◆ **BRIEF**:
Apart from the images, reproduce every record word for word.

◆ **DATASET EXCERPTS**:
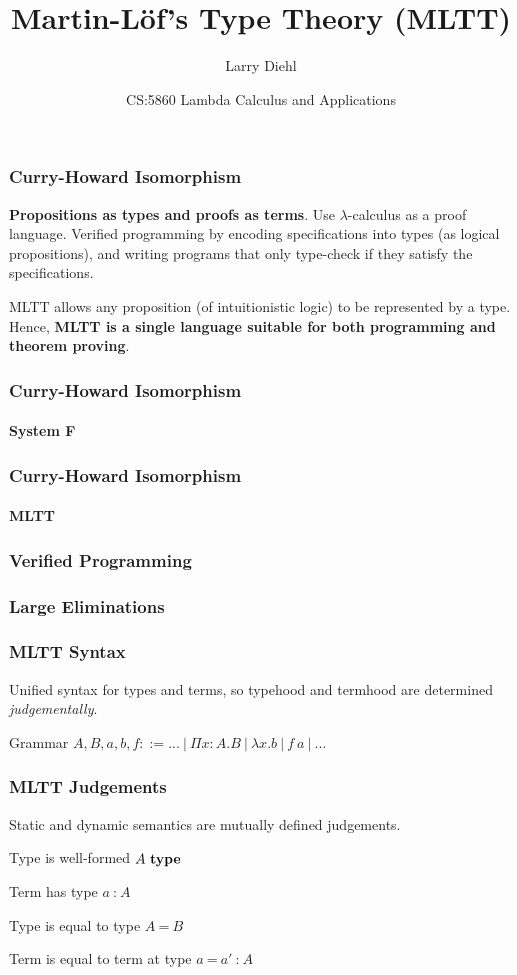 \documentclass[mathserif]{beamer}
\title{Martin-L{\"o}f's Type Theory (MLTT)}
\author{Larry Diehl}
\institute{University of Iowa - Guest Lecture}
\date[April 26, 2018]
{CS:5860 Lambda Calculus and Applications}
\newcommand{\istype}[1]{\ensuremath{#1 ~\textbf{\textrm{type}}}}
\newcommand{\isterm}[2]{\ensuremath{#1 ~\textbf{{:}}~ #2}}
\newcommand{\eqtype}[2]{\ensuremath{#1 ~\textbf{=}~ #2}}
\newcommand{\eqterm}[3]{\ensuremath{#1 ~\textbf{=}~ #2 ~\textbf{{:}}~ #3}}
\newcommand{\Funv}[3]{\ensuremath{\Pi #1{:}#2. #3}}
\newcommand{\Fun}[2]{\Funv{x}{#1}{#2}}
\newcommand{\funv}[2]{\ensuremath{\lambda #1. #2}}
\newcommand{\fun}[1]{\funv{x}{#1}}
\newcommand{\app}[2]{\ensuremath{#1~#2}}
\begin{document}
\frame{\titlepage}

\begin{frame}
\frametitle{Curry-Howard Isomorphism}

\textbf{Propositions as types and proofs as terms}.
Use $\lambda$-calculus as a proof language.
Verified programming by encoding specifications
into types (as logical propositions), and
writing programs that only type-check if they
satisfy the specifications.

MLTT allows any proposition (of intuitionistic logic)
to be represented by a type.
Hence, \textbf{MLTT is a single language
suitable for both programming and theorem proving}.

\end{frame}


\begin{frame}
\frametitle{Curry-Howard Isomorphism}
\framesubtitle{System F}

\end{frame}

\begin{frame}
\frametitle{Curry-Howard Isomorphism}
\framesubtitle{MLTT}

\end{frame}

\begin{frame}
\frametitle{Verified Programming}

\end{frame}


\begin{frame}
\frametitle{Large Eliminations}

\end{frame}

\begin{frame}
\frametitle{MLTT Syntax}

Unified syntax for types and terms,
so typehood and termhood are determined \textit{judgementally}.

\begin{block}{Grammar}
$A,B,a,b,f ::= ...~|~\Fun{A}{B}~|~\fun{b}~|~\app{f}{a}~|~...$
\end{block}

\end{frame}


\begin{frame}
\frametitle{MLTT Judgements}

Static and dynamic semantics are mutually defined judgements.

\begin{block}{Type is well-formed}
\istype{A}
\end{block}

\begin{block}{Term has type}
\isterm{a}{A}
\end{block}

\begin{block}{Type is equal to type}
\eqtype{A}{B}
\end{block}

\begin{block}{Term is equal to term at type}
\eqterm{a}{a'}{A}
\end{block}


\end{frame}
\end{document}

◆ **WRITTEN SOLUTION**:
 \documentclass[mathserif]{beamer}
\title{Martin-L{\"o}f's Type Theory (MLTT)}
\author{Larry Diehl}
\institute{University of Iowa - Guest Lecture}
\date[April 26, 2018]
{CS:5860 Lambda Calculus and Applications}
\newcommand{\istype}[1]{\ensuremath{#1 ~\textbf{\textrm{type}}}}
\newcommand{\isterm}[2]{\ensuremath{#1 ~\textbf{{:}}~ #2}}
\newcommand{\eqtype}[2]{\ensuremath{#1 ~\textbf{=}~ #2}}
\newcommand{\eqterm}[3]{\ensuremath{#1 ~\textbf{=}~ #2 ~\textbf{{:}}~ #3}}
\newcommand{\Funv}[3]{\ensuremath{\Pi #1{:}#2. #3}}
\newcommand{\Fun}[2]{\Funv{x}{#1}{#2}}
\newcommand{\funv}[2]{\ensuremath{\lambda #1. #2}}
\newcommand{\fun}[1]{\funv{x}{#1}}
\newcommand{\app}[2]{\ensuremath{#1~#2}}
\begin{document}
\frame{\titlepage}

\begin{frame}
\frametitle{Curry-Howard Isomorphism}

\textbf{Propositions as types and proofs as terms}.
Use $\lambda$-calculus as a proof language.
Verified programming by encoding specifications
into types (as logical propositions), and
writing programs that only type-check if they
satisfy the specifications.

MLTT allows any proposition (of intuitionistic logic)
to be represented by a type.
Hence, \textbf{MLTT is a single language
suitable for both programming and theorem proving}.

\end{frame}


\begin{frame}
\frametitle{Curry-Howard Isomorphism}
\framesubtitle{System F}

\end{frame}

\begin{frame}
\frametitle{Curry-Howard Isomorphism}
\framesubtitle{MLTT}

\end{frame}

\begin{frame}
\frametitle{Verified Programming}

\end{frame}


\begin{frame}
\frametitle{Large Eliminations}

\end{frame}

\begin{frame}
\frametitle{MLTT Syntax}

Unified syntax for types and terms,
so typehood and termhood are determined \textit{judgementally}.

\begin{block}{Grammar}
$A,B,a,b,f ::= ...~|~\Fun{A}{B}~|~\fun{b}~|~\app{f}{a}~|~...$
\end{block}

\end{frame}


\begin{frame}
\frametitle{MLTT Judgements}

Static and dynamic semantics are mutually defined judgements.

\begin{block}{Type is well-formed}
\istype{A}
\end{block}

\begin{block}{Term has type}
\isterm{a}{A}
\end{block}

\begin{block}{Type is equal to type}
\eqtype{A}{B}
\end{block}

\begin{block}{Term is equal to term at type}
\eqterm{a}{a'}{A}
\end{block}


\end{frame}
\end{document}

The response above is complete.